De nombreux théologiens se cassèrent les dents sur le cas du « messie athée ». Élève discret, mais studieux, Illias Faghor suivit un cursus d'ingénierie de la statistique appliquée à l'intelligence artificielle. Son diplôme en poche, il intégra le cabinet d'Amanda Alvarez, une spécialiste de l'enrichissement relationnel de données. Pour Faghor, tout bascula le jour où la MCH commanda un audit sur l'iconographie des grands noms de la mythologie héléenne. Alors qu'il consultait les premières courbes, l'ingénieur eut une épiphanie : avec les moyens en sa possession, il s'imagina sublimer le mythe aarguien en le passant à la moulinette de l'intelligence artificielle. C'est à la suite de cette aventure palpitante qu'il entama de retranscrire le plus fidèlement possible l'histoire des héros aarguiens dans une œuvre magistrale qui l'occupa pour le restant de sa vie. Faghor se garda bien de révéler le secret de son inspiration qui ne fut révélée que plusieurs décennies après sa mort, ce qui lui valut son surnom de messie athée.
« Biographie du messie athée », par Ramaya Dubois, 1209 H.
Le chef du grand bazar et de la guilde des commerçants, aussi nommé le huitième, arriva le dernier sous la yourte du conseil des Dix. Il avait troqué son monocle pour une paire de lunettes fines, comme si les circonstances exigeaient que l'on fasse preuve d'une certaine retenue, que l'on s'abstienne de toute fantaisie. Les neuf autres chefs de clan obéissaient au même principe de sobriété vestimentaire, à l'exception de la doyenne dont la pelisse de soie décuplait la prestance. La frugalité était également de mise. Chaque élu ne pouvait compter que sur un petit verre d'eau et une poignée de fruits secs pour se sustenter. Des bâtons d'encens et quelques bougies se consumaient dans le fond de la pièce circulaire.
Le conseil débuta sous l'auspice d'un exemplaire original du Saint 1182, que le cinquième avait fait venir expressément de la bibliothèque de Haut-Gradin. Protégé par une cloche de verre à l'intérieur d'un caisson à hygrométrie régulée, le magazine reposait sur un coussin brodé rétroéclairé. La bible aarguienne était ouverte à la page du célèbre article dont Hannah pouvait distinguer les premiers caractères du titre, « AARG ». La doyenne sortit la main de sa cape et salua solennellement ses pairs, ce qui marqua le début du conseil.

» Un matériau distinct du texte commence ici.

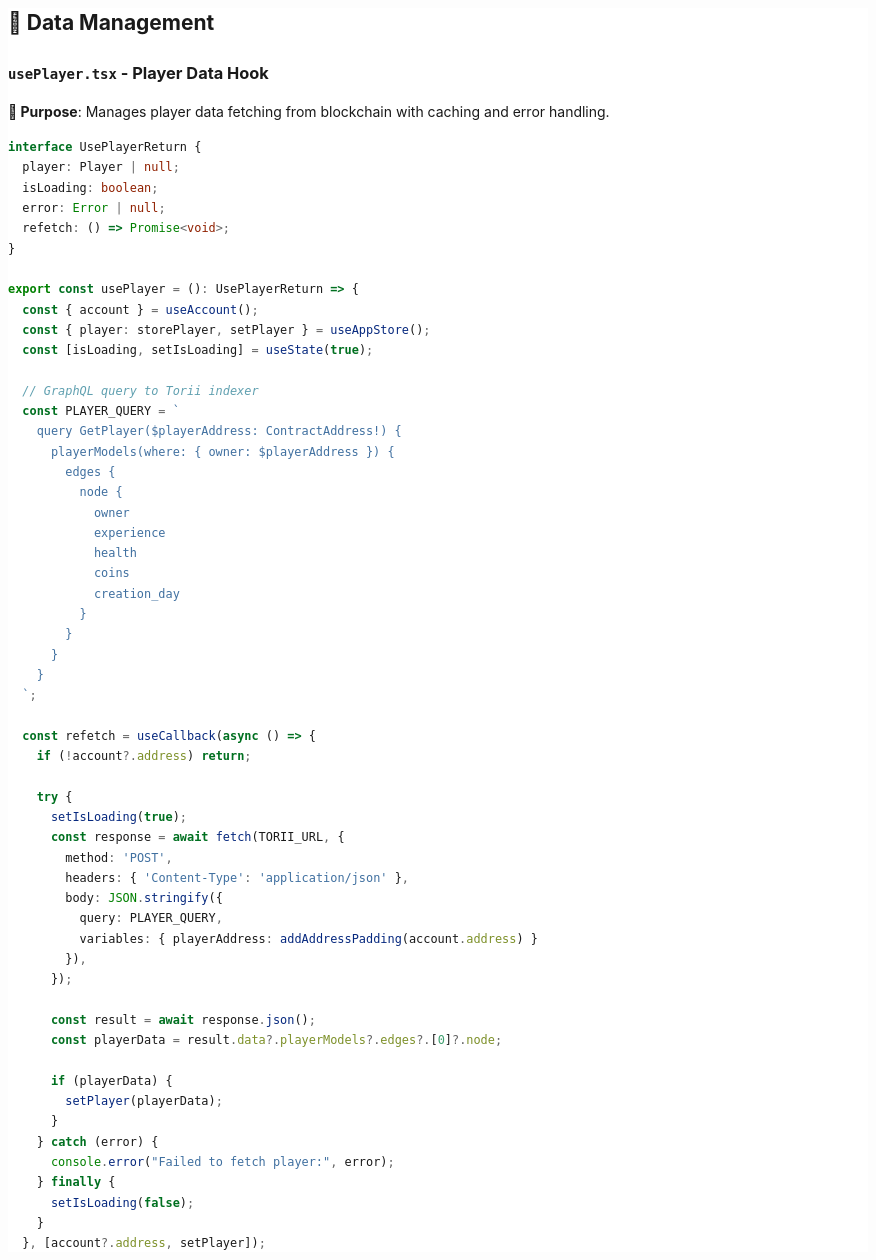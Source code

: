 
## 👤 Data Management

### **`usePlayer.tsx`** - Player Data Hook

**🎯 Purpose**: Manages player data fetching from blockchain with caching and error handling.

```typescript
interface UsePlayerReturn {
  player: Player | null;
  isLoading: boolean;
  error: Error | null;
  refetch: () => Promise<void>;
}

export const usePlayer = (): UsePlayerReturn => {
  const { account } = useAccount();
  const { player: storePlayer, setPlayer } = useAppStore();
  const [isLoading, setIsLoading] = useState(true);

  // GraphQL query to Torii indexer
  const PLAYER_QUERY = `
    query GetPlayer($playerAddress: ContractAddress!) {
      playerModels(where: { owner: $playerAddress }) {
        edges {
          node {
            owner
            experience
            health
            coins
            creation_day
          }
        }
      }
    }
  `;

  const refetch = useCallback(async () => {
    if (!account?.address) return;

    try {
      setIsLoading(true);
      const response = await fetch(TORII_URL, {
        method: 'POST',
        headers: { 'Content-Type': 'application/json' },
        body: JSON.stringify({
          query: PLAYER_QUERY,
          variables: { playerAddress: addAddressPadding(account.address) }
        }),
      });

      const result = await response.json();
      const playerData = result.data?.playerModels?.edges?.[0]?.node;

      if (playerData) {
        setPlayer(playerData);
      }
    } catch (error) {
      console.error("Failed to fetch player:", error);
    } finally {
      setIsLoading(false);
    }
  }, [account?.address, setPlayer]);

```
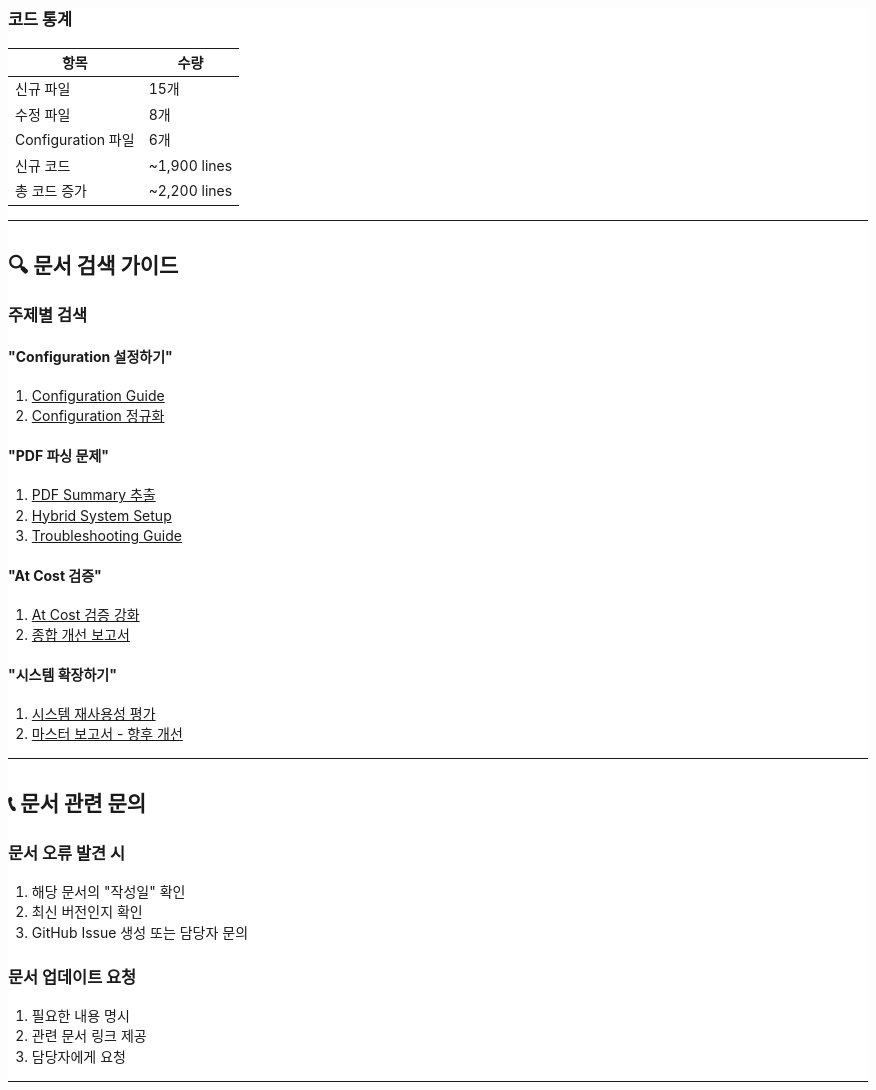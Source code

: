 ### 코드 통계
| 항목 | 수량 |
|------|------|
| 신규 파일 | 15개 |
| 수정 파일 | 8개 |
| Configuration 파일 | 6개 |
| 신규 코드 | ~1,900 lines |
| 총 코드 증가 | ~2,200 lines |

---

## 🔍 문서 검색 가이드

### 주제별 검색

#### "Configuration 설정하기"
1. [Configuration Guide](02_CONFIGURATION_GUIDE.md)
2. [Configuration 정규화](../CONFIGURATION_NORMALIZATION_COMPLETE_REPORT.md)

#### "PDF 파싱 문제"
1. [PDF Summary 추출](../PDF_SUMMARY_EXTRACTION_FINAL_REPORT.md)
2. [Hybrid System Setup](../../HYBRID_SYSTEM_SETUP_FINAL_REPORT.md)
3. [Troubleshooting Guide](03_TROUBLESHOOTING_GUIDE.md)

#### "At Cost 검증"
1. [At Cost 검증 강화](../AT_COST_VALIDATION_ENHANCEMENT_REPORT.md)
2. [종합 개선 보고서](../COMPREHENSIVE_IMPROVEMENT_FINAL_REPORT.md)

#### "시스템 확장하기"
1. [시스템 재사용성 평가](../SYSTEM_REUSABILITY_ASSESSMENT_251014.md)
2. [마스터 보고서 - 향후 개선](../HVDC_INVOICE_AUDIT_COMPLETE_MASTER_REPORT.md#향후-개선-방안)

---

## 📞 문서 관련 문의

### 문서 오류 발견 시
1. 해당 문서의 "작성일" 확인
2. 최신 버전인지 확인
3. GitHub Issue 생성 또는 담당자 문의

### 문서 업데이트 요청
1. 필요한 내용 명시
2. 관련 문서 링크 제공
3. 담당자에게 요청

---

— Mes chers amis, merci pour votre présence. Certains d'entre vous se demandent pourquoi la civilisée Hannah Freeman se trouve toujours parmi nous. Le fait est qu'elle a parcouru un long chemin pour nous fournir des informations capitales sur les intentions de la Guilde.
— Première, tout ceci n'est pas raisonnable. Je croyais que nous étions tous tombés d'accord au sujet de cette artrake. Suis-je donc le seul à douter de son identité ? lâcha par défi un homme vigoureux semblant sortir tout droit d'un péplum.
— Ton scepticisme est légitime, neuvième. Jusqu'à présent, les bravelevents ont eu raison de se fier à ton pragmatisme et à tes connaissances inestimables du terrain. Mais aujourd'hui tu commets une erreur.
— Comment s'assurer de son honnêteté ? intervint Ishiva en se levant de son coussin.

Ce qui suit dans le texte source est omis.